Another group of formal studies investigates sequential circuit robustness symbolically [4,23] or by interpolation [13]. Since robustness is introduced probabilistically these work combine both formal and probabilistic worlds.

While the aforementioned formal studies do not address voter minimization, their approaches to fault-tolerance and robustness are related to our work.

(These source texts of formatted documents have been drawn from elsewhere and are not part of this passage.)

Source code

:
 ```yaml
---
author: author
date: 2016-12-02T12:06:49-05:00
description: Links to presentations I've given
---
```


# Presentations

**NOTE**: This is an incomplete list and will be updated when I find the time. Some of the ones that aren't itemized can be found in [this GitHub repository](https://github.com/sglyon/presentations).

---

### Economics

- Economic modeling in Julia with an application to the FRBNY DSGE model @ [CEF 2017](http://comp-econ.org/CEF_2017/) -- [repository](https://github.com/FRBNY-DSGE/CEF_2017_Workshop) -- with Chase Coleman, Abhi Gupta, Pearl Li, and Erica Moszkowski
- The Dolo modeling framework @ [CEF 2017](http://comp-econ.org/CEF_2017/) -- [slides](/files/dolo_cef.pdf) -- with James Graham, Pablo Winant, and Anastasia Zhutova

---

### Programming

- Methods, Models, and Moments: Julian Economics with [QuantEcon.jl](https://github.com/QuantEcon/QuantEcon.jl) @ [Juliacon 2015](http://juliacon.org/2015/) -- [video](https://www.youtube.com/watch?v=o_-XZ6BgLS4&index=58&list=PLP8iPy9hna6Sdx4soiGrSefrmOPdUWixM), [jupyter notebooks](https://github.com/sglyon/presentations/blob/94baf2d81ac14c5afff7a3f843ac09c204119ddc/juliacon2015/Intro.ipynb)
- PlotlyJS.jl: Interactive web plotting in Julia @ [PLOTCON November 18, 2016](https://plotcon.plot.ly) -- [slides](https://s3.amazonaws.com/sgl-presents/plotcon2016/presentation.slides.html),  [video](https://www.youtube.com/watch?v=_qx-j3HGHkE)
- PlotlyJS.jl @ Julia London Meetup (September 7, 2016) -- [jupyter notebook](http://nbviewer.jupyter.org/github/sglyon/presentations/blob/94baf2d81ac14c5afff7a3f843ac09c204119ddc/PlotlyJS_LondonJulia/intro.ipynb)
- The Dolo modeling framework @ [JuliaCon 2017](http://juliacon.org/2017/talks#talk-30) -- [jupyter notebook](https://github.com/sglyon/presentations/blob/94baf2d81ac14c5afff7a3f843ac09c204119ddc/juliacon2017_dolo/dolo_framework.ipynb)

It is worth noticing that the introduced reachability analysis with multi-value encoding can be also interpreted within the well-known tainting dataflow-based analysis [18] and path sensitisation theories [14]. The former assigns a security-related mark to each information bit and tracks its propagation, just like we tag some bits as erroneous. The later approaches check if there is a path so that a signal change along that path alters the output. In our case, the signal change corresponds to an error injection, *e.g.*, a bit-flip, and we check whether this change can propagate to corrupt the output.

# 04:23

# 9 Conclusion

We proposed a logic-level verification-guided approach to minimize the number of voters in TMR circuits that guarantees a user-defined fault-model to be masked. Our approach is based on reachable state set computations and input/output interface specifications. In order to avoid analyzing the triplicated circuit, we introduced three logic domains, which allowed us to perform the analysis on a single copy of the circuit. Our analysis shows that some voters are useless and can be safely removed from the TMR application. We have used as case studies several arithmetic circuits as well as the benchmark suite ITC'99. They show that our technique allows not only a significant reduction in the amount of hardware resources (up to 35% for data flow intensive circuits and up to 55% for control flow intensive ones), but also a significant increase in the clock rate, compared to the full TMR method that inserts a voter after each memory cell. We demonstrated that the choice of the logic domain influences the scalability of the analysis and its precision. We considered both SEU and SET fault-models and explained the modeling methodology. As the experimental results show, the same level of optimization can be reached for both fault-models, but the SET model implies a potentially large number of corruption combinations to be examined, which can cause an analysis bottleneck.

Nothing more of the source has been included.